Dive Brief:
- The 2,000 largest public companies globally are collectively sitting on trillions of dollars in untapped value from artificial intelligence investments, with progress stymied by internal operational weaknesses such as poor data quality and inefficient processes, according to a report from technology firm Genpact and global research and advisory firm HFS Research.
- Many companies have yet to address the foundational problems limiting AI investment returns, the study released Monday found.
- “AI is exposing every weakness enterprises have spent decades learning to live with,” Phil Fersht, founder and CEO of HFS Research, said in a statement. “Poor process discipline, fragmented data, legacy technology and talent gaps are no longer operational nuisances. They are now direct barriers to growth, productivity and competitiveness.”
Dive Insight:
The study estimates that the world’s top 2,000 public companies collectively have nearly $18 trillion in unlocked value tied to unresolved “enterprise debt” — a combination of outdated technology, poor-quality data, inefficient processes and workforce readiness gaps.
HFS and Genpact said they calculated the aggregate value at stake by applying respondent-reported revenue uplift and cost reduction estimates across the combined revenue base of the Global 2000.
The report argues that technology, data, process and talent debts are interconnected and often reinforce one another. Poor data quality can hinder process improvements, while outdated technology can make it more difficult to deploy AI tools effectively. Workforce skill gaps further complicate efforts to address the other challenges.
“These interconnected enterprise debts do not appear on financial statements, yet they are quietly keeping agentic AI trapped in pilot purgatory,” the report said.

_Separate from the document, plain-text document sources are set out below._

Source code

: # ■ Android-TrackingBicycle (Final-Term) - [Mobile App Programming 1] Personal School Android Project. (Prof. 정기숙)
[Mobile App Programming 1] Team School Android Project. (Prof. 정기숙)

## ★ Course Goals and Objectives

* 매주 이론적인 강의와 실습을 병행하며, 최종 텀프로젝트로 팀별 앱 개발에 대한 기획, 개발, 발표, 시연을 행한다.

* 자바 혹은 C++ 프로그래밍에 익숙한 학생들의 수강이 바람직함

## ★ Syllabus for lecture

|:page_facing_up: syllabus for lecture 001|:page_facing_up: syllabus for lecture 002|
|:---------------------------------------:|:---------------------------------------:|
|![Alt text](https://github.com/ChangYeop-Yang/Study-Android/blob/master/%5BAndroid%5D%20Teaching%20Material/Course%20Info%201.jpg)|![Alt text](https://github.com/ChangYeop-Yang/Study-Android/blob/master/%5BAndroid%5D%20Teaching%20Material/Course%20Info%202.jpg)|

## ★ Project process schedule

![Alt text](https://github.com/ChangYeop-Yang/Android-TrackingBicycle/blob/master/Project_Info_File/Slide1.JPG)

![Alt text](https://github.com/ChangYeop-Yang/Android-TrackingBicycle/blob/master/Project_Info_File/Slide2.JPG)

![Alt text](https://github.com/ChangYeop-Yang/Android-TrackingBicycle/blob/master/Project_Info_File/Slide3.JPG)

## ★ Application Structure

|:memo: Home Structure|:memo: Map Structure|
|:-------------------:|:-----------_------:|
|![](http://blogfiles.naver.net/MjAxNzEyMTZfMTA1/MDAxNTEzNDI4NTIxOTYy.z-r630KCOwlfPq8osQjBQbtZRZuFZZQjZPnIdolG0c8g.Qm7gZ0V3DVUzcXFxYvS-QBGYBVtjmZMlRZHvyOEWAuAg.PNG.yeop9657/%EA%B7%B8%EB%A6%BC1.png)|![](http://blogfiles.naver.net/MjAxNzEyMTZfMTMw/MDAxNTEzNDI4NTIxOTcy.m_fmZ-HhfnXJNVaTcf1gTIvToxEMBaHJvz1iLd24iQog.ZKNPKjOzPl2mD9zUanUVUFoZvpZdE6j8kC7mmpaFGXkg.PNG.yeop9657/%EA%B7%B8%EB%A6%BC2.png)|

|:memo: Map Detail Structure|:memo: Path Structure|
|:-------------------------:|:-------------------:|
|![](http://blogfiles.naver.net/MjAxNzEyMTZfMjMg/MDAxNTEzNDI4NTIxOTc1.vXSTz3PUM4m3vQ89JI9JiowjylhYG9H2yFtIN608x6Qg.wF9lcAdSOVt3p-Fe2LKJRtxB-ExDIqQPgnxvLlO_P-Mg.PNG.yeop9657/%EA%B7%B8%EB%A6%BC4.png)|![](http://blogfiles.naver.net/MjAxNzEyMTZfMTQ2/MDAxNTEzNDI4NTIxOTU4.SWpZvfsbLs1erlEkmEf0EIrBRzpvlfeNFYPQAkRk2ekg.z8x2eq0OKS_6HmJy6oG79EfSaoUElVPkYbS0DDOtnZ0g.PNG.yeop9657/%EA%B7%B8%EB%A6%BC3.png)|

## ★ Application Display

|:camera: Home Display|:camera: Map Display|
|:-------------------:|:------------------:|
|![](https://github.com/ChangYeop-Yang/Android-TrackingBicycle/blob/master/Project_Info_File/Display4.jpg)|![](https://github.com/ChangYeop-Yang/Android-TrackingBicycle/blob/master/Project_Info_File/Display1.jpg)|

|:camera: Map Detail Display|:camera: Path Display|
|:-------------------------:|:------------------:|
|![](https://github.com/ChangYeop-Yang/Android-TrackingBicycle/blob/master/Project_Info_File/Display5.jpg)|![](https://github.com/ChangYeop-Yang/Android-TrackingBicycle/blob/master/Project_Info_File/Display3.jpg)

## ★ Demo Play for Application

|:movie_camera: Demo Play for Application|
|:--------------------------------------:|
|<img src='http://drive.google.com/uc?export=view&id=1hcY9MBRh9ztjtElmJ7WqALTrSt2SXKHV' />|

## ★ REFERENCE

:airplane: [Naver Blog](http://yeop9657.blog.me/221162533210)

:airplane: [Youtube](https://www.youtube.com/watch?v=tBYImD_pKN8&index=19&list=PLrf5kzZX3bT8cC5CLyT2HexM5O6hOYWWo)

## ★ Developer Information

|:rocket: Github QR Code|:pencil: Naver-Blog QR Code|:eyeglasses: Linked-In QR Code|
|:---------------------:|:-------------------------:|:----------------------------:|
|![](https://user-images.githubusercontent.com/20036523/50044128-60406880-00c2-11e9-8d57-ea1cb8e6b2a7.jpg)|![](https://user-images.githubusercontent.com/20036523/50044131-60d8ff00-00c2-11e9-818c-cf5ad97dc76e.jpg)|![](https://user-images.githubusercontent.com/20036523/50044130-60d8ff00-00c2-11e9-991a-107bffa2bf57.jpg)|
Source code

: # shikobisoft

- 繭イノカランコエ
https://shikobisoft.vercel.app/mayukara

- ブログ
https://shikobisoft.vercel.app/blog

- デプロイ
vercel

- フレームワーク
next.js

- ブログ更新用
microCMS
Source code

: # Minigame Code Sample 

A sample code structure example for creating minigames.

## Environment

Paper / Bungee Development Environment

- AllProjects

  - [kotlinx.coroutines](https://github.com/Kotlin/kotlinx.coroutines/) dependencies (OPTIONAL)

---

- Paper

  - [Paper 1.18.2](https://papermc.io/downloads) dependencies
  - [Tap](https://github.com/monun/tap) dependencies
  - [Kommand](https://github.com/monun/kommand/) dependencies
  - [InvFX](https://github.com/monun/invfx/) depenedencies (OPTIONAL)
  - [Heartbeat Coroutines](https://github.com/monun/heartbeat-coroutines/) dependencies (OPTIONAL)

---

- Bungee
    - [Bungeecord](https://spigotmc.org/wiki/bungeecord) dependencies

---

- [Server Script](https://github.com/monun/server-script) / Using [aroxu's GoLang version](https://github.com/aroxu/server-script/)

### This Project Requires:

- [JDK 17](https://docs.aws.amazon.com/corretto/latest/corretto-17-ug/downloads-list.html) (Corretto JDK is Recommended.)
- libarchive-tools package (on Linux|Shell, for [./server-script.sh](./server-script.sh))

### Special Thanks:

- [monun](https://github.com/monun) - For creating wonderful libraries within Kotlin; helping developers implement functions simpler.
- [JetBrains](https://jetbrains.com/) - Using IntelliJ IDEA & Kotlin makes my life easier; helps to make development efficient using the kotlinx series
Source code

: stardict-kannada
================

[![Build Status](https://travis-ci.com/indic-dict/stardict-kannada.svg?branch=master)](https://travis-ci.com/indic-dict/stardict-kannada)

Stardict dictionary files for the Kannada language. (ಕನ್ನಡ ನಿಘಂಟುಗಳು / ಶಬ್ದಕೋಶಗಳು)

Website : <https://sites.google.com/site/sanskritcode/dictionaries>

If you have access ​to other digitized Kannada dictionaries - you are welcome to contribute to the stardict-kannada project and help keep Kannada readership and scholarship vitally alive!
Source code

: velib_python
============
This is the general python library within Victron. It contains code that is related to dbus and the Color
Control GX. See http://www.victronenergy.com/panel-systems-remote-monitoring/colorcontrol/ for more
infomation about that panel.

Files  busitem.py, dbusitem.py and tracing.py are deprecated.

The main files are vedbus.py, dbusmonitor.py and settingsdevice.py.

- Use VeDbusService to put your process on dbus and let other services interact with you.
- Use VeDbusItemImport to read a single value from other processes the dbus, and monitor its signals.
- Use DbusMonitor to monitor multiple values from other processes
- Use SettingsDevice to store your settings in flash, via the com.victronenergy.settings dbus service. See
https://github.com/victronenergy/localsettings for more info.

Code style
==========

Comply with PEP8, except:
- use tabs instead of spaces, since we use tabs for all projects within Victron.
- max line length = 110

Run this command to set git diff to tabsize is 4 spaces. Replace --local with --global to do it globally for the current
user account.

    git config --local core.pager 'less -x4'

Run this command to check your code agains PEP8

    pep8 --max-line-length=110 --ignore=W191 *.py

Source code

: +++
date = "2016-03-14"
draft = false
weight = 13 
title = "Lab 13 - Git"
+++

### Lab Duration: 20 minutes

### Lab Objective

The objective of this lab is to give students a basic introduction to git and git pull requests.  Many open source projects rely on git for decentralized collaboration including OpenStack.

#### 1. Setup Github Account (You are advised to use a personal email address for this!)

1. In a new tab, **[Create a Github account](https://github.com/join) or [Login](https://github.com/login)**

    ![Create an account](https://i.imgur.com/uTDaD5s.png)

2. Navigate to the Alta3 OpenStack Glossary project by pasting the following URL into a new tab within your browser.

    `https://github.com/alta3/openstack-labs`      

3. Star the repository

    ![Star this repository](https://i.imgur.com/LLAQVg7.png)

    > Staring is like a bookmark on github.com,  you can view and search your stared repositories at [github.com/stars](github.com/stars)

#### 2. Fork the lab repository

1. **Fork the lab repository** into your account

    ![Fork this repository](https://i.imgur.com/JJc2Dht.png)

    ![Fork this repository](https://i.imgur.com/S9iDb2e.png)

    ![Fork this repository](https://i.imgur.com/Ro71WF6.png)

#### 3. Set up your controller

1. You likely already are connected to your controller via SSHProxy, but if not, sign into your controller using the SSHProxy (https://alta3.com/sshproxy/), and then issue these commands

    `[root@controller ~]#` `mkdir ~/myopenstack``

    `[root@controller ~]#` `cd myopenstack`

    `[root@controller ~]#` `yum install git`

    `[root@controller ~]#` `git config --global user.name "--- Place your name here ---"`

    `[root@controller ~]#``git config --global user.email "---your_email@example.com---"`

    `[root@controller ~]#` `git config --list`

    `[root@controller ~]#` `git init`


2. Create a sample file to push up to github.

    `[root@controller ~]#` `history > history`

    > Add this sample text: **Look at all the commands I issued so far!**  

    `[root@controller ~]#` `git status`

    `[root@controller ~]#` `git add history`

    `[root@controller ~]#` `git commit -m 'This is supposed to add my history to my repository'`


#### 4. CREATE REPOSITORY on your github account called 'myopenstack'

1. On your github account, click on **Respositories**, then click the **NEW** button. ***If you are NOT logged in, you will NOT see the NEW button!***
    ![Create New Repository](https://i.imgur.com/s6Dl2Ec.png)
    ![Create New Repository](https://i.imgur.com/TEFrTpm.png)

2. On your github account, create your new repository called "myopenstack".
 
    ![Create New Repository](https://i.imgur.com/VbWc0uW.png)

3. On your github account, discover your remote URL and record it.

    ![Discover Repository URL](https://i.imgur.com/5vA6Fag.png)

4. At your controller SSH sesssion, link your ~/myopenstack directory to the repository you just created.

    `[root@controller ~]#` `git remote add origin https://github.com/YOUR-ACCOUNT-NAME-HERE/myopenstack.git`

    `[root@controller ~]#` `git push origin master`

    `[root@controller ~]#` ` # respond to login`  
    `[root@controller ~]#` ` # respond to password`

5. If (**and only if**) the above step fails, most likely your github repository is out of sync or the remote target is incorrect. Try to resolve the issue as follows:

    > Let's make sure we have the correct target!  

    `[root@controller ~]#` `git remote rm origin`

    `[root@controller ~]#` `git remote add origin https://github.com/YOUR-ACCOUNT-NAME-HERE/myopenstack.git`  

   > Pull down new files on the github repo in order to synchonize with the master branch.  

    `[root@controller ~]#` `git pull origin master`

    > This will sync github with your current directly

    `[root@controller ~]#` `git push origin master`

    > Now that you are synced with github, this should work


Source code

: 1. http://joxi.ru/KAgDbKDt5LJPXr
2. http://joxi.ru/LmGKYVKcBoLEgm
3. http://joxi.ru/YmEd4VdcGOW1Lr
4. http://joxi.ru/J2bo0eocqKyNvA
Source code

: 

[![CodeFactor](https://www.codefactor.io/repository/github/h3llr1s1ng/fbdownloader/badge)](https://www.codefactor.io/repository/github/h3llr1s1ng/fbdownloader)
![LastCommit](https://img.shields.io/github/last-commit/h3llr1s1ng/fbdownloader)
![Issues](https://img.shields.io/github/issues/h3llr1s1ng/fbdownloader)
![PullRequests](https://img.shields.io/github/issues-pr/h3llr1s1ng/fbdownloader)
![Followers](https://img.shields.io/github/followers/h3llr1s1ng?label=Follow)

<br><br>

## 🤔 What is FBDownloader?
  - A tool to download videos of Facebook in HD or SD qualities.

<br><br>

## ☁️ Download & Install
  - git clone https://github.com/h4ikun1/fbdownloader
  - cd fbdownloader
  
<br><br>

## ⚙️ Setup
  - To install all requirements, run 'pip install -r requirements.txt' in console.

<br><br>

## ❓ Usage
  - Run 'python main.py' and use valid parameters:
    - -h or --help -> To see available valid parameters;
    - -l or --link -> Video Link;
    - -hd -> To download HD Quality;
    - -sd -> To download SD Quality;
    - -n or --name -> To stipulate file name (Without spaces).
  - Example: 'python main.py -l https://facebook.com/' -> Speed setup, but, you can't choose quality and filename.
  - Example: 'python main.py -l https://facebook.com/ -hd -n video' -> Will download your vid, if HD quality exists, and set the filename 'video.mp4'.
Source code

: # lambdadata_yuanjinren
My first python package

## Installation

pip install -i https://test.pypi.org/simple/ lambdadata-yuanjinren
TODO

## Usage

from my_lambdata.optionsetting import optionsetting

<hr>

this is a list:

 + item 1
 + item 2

Organizations that successfully address these issues could achieve about 8% faster annual revenue growth and reduce costs by 16% annually, according to the study.
The research found that proven organizations do not address enterprise debt in a linear sequence. Instead, they operate at what the report calls “dual velocities,” working to fix foundational weaknesses while simultaneously pursuing higher-impact transformation initiatives.
The report notes that while these investments rarely deliver immediate quarterly results, they build the organizational capacity needed for other initiatives to scale and compound over time — balancing the CFO’s focus on near-term performance with the CEO’s mandate for longer-term transformation.
Eighty-five percent of leaders surveyed by HFS and Genpact said enterprise debt is actively constraining the value generated by AI initiatives, while more than half said their organizations lack a funded plan to address the issue.
Only 6% of respondents were classified as “proven debt resolvers” — organizations that have established, implemented and measured enterprise debt reduction programs at scale.
“Proven resolvers treat debt resolution and agentic transformation as one program, owned at the top, funded as a portfolio, and sequenced to build capability, not just fix visible pain,” the report said.